In 1996, Insane Clown Posse signed a contract with Disney-owned label Hollywood Records, which reportedly paid US$1 million to purchase their contract from Battery/Jive Records. Their album The Great Milenko, which featured guests Alice Cooper (on vocals), Steve Jones (on guitar), and Slash (on guitar), was recorded and released on June 25, 1997. However, just hours after the release, Hollywood Records pulled the album from stores nationwide, cancelled Insane Clown Posse's in-store signings and nationwide tour, pulled commercials for the album and the music video for "Halls of Illusions" from television, and dropped the group from the label. It was later revealed that Disney pulled the album to prevent further controversy from the Southern Baptist Church who was criticizing Disney at the time because of Disney's promotion of Gay Days at Disneyland. The incident became highly publicized, which resulted in Insane Clown Posse gaining a lot of attention from the media.

During the two years between The Great Milenko and The Amazing Jeckel Brothers, the first album released after the group left Disney, Insane Clown Posse had become nationally known, but were not taken very seriously. While the controversy allowed the duo to attract the attention of Island Records, it also attracted Insane Clown Posse to public criticism for their style and lyrics. Bruce recalls the period as an angry era for the group due to all of the negativity directed toward them. He says that they "used to keep two piles of press at [their] office. One pile was all the positive press [they've] gotten, which was under an inch tall. Then [they] had the negative press pile, which was spilling over the side of a full basket." As a result, The Amazing Jeckel Brothers was recorded as a release for their anger.
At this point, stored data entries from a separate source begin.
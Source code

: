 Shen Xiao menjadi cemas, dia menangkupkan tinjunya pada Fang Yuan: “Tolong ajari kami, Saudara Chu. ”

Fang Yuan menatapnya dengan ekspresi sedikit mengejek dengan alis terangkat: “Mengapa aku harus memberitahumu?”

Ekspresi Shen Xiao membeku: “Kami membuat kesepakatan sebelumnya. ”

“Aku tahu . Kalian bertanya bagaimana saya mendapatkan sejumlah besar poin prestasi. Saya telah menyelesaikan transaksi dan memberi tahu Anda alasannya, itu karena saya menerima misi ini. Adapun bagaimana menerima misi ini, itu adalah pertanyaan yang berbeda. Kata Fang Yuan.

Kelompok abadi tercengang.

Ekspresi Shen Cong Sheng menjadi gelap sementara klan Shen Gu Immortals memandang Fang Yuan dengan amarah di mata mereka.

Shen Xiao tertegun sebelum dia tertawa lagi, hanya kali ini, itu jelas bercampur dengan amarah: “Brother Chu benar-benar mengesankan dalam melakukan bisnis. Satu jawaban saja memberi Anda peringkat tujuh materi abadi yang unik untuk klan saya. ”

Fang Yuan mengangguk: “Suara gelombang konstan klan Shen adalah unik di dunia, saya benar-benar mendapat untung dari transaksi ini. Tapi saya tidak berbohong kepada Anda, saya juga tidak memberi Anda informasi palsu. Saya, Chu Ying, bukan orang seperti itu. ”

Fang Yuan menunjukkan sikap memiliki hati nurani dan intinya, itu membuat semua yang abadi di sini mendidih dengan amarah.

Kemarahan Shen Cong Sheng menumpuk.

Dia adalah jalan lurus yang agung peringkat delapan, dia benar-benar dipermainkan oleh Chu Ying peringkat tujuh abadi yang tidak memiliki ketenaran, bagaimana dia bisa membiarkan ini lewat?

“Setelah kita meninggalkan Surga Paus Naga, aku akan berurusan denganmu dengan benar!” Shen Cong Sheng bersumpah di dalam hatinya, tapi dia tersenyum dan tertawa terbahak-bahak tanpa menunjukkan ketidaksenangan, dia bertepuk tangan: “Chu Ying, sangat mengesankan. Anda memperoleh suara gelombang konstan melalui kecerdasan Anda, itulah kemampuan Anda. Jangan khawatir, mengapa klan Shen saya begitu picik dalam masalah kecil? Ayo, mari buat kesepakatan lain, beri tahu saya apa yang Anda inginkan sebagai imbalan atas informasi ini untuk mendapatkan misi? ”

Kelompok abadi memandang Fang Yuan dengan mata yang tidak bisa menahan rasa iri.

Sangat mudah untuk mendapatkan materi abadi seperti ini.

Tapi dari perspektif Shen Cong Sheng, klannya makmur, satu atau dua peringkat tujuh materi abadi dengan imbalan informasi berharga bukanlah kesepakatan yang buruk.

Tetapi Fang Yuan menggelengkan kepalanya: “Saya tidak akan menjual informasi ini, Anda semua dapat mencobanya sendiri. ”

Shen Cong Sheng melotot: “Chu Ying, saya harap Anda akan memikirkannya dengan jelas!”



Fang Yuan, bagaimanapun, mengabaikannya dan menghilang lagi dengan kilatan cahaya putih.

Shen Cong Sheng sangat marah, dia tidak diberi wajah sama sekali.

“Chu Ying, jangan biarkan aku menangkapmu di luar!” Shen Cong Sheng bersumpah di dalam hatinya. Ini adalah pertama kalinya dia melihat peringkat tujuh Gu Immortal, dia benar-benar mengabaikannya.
To help increase their positive publicity, Island Records hired the Nasty Little Man publicity team. The team set up a photo shoot for Insane Clown Posse that was to appear on the cover of Alternative Press magazine in Cleveland. On the set of the photo shoot, a member of the publicity team approached Bruce and explained that in "Fuck the World", the lyric that stated "Fuck the Beastie Boys and the Dalai Lama" needed to be changed. Insulted, Bruce exclaimed that his music would not be censored again – referring to Disney's previous requirement of censure. Nasty Little Man told Bruce that the Beastie Boys were not only clients of the company but also personal friends, and the Beastie Boys told the company to make Bruce change the lyric. In response, Bruce fired Nasty Little Man and asked its team to leave the photo shoot.

==Concept==
The song follows an angry Violent J as he curses a wide variety of things. The chorus echoes the same hate for the world illustrated in each verse ("If I only could I'd set the world on fire/Fuck the world/Fuck 'em all"). While the song consists of seemingly mindless cursing throughout most of it, the futility of such rage is illustrated in the final curse, as he adds "and fuck Violent J." Notable people, places, and objects cursed include Beastie Boys, the Dalai Lama, Forrest Gump, Oprah Winfrey, Kyle Petty, Tom Petty, Fred Bear, Ted Nugent, The Count of Monte Cristo, Cisco, Jack Brisco, Jerry Brisco, Titanic, Celine Dion, Dionne Warwick, Berlin Wall, Lyle Lovett, Jumpsteady, Rocky Maivia, Spin, Rolling Stone, VIBE, Bill Clinton, and Violent J himself.

The group also used the line "Fuck the police, and the 5-0 too", which came from the late rapper Eazy-E's song "8 Ball".

==Performance==
During live shows, Insane Clown Posse will usually change the lyrics to add other insults to people or figures that reflect the current time, public radio, MTV, Blender Magazine, and themselves.

"Fuck the World" was one of the songs performed by Insane Clown Posse at Woodstock '99.

==Cover versions==
The single was recorded and remixed by the Axe Murder Boys in 2010 for DJ Clay's Book of the Wicked, Chapter One mixtape.

Richard Cheese covers the song in his usual lounge style on his 2020 album Numbers of the Beast.